# Exercise requirements
Only lines that contain the string "curPosition" should be returned from the material below.
+++ Dataset
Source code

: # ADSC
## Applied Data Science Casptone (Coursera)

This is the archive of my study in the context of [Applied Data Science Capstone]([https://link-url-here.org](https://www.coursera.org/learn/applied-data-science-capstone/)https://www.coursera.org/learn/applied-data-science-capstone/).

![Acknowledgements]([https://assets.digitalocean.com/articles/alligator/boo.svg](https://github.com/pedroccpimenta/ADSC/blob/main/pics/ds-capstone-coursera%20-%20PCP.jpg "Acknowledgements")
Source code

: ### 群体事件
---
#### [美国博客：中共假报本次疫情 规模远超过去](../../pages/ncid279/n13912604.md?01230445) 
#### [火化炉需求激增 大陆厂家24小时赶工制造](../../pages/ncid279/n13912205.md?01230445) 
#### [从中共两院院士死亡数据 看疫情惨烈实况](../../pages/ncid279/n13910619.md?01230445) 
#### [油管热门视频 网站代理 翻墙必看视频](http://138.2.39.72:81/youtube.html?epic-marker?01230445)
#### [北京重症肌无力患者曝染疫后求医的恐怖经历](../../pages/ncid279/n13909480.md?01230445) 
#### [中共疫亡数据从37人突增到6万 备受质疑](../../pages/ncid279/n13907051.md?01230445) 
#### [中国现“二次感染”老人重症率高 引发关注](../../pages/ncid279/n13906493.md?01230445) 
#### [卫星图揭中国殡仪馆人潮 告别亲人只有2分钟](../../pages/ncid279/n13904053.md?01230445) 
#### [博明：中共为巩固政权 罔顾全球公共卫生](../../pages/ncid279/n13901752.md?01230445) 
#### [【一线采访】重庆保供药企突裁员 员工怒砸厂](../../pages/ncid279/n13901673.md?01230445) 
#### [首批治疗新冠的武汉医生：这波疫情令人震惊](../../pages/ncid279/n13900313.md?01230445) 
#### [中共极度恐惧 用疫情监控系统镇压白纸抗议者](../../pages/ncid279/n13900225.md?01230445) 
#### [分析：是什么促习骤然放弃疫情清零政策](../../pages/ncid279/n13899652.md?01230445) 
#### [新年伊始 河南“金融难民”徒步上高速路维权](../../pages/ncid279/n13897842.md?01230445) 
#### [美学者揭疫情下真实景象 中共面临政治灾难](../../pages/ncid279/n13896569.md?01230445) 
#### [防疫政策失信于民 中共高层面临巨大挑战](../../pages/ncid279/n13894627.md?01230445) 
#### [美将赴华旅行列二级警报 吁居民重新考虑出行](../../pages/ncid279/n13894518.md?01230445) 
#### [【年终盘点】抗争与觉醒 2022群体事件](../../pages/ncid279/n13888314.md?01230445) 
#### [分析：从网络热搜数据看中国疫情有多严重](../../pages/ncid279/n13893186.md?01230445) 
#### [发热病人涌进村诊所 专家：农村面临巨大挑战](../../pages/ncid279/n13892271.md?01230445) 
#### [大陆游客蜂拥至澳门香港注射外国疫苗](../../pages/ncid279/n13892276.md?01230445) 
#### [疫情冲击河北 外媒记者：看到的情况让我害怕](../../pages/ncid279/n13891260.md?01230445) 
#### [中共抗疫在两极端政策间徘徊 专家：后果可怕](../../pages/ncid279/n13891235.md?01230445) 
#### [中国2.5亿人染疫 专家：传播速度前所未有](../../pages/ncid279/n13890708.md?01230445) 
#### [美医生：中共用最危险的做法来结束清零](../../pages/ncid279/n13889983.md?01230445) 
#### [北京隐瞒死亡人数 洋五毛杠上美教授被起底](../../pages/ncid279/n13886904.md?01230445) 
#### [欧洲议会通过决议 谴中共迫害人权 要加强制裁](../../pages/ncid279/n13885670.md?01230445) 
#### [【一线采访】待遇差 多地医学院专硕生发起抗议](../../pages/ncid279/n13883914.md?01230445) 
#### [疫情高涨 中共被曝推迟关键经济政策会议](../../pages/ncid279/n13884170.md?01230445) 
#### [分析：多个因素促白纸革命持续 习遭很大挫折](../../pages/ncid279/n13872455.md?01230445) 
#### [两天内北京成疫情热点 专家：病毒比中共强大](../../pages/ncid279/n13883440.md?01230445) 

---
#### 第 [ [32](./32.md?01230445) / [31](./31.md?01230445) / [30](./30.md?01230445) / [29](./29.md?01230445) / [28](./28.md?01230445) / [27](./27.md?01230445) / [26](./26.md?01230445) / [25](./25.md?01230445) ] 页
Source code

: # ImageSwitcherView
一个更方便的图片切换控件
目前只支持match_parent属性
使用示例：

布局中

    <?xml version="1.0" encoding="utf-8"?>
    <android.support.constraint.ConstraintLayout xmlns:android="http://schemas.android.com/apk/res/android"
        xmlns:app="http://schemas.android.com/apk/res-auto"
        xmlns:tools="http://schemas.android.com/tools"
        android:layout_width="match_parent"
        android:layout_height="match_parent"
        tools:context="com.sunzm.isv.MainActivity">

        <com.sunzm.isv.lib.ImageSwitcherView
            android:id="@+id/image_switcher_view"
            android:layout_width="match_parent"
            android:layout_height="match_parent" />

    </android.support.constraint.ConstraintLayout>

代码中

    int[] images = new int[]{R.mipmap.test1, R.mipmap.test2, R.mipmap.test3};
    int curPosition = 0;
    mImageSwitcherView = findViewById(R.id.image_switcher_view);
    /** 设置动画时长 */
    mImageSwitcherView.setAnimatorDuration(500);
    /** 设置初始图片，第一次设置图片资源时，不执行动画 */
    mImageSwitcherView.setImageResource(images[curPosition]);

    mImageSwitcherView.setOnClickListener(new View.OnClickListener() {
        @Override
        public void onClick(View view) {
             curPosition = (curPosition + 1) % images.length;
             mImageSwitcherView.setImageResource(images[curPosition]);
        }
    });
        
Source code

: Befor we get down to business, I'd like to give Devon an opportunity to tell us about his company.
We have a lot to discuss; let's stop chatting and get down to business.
++++++
# Solution to the exercise
    int curPosition = 0;
    mImageSwitcherView.setImageResource(images[curPosition]);
             curPosition = (curPosition + 1) % images.length;
             mImageSwitcherView.setImageResource(images[curPosition]);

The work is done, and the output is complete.